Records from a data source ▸
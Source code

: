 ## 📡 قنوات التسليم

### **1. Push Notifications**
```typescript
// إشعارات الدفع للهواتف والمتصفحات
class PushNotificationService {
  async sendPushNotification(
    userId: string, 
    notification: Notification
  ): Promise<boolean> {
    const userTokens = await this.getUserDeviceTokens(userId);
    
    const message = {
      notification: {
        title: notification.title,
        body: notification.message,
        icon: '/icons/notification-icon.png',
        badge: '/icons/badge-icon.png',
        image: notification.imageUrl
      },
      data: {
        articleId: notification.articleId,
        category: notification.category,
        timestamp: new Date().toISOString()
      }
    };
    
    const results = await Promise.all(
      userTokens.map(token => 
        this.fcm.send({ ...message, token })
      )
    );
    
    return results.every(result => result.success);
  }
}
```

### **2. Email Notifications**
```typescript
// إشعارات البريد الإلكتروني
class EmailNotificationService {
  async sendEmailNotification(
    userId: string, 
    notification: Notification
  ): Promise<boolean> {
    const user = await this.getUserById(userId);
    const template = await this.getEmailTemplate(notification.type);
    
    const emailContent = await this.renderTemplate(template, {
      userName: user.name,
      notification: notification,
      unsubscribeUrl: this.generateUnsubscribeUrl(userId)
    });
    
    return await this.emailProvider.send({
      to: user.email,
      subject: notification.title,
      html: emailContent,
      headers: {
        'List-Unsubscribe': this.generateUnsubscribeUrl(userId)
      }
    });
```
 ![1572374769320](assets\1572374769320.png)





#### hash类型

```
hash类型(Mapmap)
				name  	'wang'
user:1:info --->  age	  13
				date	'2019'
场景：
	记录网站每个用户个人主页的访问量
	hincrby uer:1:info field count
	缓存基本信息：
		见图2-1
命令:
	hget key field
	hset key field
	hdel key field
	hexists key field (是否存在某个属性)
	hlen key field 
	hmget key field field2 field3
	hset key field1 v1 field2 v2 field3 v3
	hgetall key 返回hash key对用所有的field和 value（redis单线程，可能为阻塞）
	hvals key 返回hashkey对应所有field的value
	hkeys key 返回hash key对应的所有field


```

What to produce ▸
Copy every record precisely, omitting nothing.

Task response ▸
Source code

: ## 📡 قنوات التسليم

### **1. Push Notifications**
```typescript
// إشعارات الدفع للهواتف والمتصفحات
class PushNotificationService {
  async sendPushNotification(
    userId: string, 
    notification: Notification
  ): Promise<boolean> {
    const userTokens = await this.getUserDeviceTokens(userId);
    
    const message = {
      notification: {
        title: notification.title,
        body: notification.message,
        icon: '/icons/notification-icon.png',
        badge: '/icons/badge-icon.png',
        image: notification.imageUrl
      },
      data: {
        articleId: notification.articleId,
        category: notification.category,
        timestamp: new Date().toISOString()
      }
    };
    
    const results = await Promise.all(
      userTokens.map(token => 
        this.fcm.send({ ...message, token })
      )
    );
    
    return results.every(result => result.success);
  }
}
```

### **2. Email Notifications**
```typescript
// إشعارات البريد الإلكتروني
class EmailNotificationService {
  async sendEmailNotification(
    userId: string, 
    notification: Notification
  ): Promise<boolean> {
    const user = await this.getUserById(userId);
    const template = await this.getEmailTemplate(notification.type);
    
    const emailContent = await this.renderTemplate(template, {
      userName: user.name,
      notification: notification,
      unsubscribeUrl: this.generateUnsubscribeUrl(userId)
    });
    
    return await this.emailProvider.send({
      to: user.email,
      subject: notification.title,
      html: emailContent,
      headers: {
        'List-Unsubscribe': this.generateUnsubscribeUrl(userId)
      }
    });
```
 ![1572374769320](assets\1572374769320.png)





#### hash类型

```
hash类型(Mapmap)
				name  	'wang'
user:1:info --->  age	  13
				date	'2019'
场景：
	记录网站每个用户个人主页的访问量
	hincrby uer:1:info field count
	缓存基本信息：
		见图2-1
命令:
	hget key field
	hset key field
	hdel key field
	hexists key field (是否存在某个属性)
	hlen key field 
	hmget key field field2 field3
	hset key field1 v1 field2 v2 field3 v3
	hgetall key 返回hash key对用所有的field和 value（redis单线程，可能为阻塞）
	hvals key 返回hashkey对应所有field的value
	hkeys key 返回hash key对应的所有field


```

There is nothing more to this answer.